> REQUIRED ACTION
The answer should be one number: how many lines in the records below contain the word "imgur".

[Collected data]
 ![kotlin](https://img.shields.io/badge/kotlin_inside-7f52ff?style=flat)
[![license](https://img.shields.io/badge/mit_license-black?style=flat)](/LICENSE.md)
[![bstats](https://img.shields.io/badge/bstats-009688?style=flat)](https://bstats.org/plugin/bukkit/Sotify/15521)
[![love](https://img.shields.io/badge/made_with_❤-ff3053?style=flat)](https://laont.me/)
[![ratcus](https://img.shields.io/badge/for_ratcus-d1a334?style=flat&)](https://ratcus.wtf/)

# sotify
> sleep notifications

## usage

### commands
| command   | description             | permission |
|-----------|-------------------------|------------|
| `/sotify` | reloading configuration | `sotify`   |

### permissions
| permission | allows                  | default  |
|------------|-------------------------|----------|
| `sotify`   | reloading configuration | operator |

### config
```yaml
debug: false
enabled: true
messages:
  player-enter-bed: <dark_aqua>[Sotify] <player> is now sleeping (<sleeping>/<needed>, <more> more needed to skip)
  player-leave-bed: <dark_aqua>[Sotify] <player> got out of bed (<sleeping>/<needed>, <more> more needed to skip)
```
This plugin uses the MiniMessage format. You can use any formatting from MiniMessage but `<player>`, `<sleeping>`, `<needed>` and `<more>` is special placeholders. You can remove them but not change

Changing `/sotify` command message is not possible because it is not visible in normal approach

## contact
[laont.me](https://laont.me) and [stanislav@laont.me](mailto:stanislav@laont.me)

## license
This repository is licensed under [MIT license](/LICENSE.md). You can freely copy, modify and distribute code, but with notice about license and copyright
...
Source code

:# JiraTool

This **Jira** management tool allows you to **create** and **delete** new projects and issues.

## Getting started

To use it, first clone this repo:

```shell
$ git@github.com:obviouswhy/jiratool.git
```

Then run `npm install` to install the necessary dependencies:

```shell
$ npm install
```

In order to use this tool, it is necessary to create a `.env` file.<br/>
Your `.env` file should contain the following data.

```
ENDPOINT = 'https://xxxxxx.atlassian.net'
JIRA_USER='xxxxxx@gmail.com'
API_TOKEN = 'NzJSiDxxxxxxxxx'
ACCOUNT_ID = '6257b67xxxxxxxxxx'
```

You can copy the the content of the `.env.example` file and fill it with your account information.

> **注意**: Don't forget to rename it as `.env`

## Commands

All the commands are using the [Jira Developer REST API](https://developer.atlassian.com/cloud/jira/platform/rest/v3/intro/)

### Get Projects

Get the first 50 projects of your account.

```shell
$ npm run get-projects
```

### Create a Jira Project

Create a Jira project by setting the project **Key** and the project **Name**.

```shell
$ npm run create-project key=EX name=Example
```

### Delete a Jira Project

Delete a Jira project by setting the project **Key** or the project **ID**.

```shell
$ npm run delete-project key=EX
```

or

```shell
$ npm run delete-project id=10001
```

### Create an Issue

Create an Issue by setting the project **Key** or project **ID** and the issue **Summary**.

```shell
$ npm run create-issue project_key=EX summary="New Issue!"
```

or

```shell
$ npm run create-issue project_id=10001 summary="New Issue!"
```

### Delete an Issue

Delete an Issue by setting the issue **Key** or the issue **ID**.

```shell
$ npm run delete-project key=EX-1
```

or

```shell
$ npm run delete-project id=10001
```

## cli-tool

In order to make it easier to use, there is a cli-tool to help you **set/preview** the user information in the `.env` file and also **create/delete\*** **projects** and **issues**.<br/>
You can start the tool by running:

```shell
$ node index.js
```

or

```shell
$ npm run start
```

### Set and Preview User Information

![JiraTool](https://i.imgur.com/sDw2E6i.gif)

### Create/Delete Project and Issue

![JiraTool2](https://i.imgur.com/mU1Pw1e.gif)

> ANSWER BELOW
2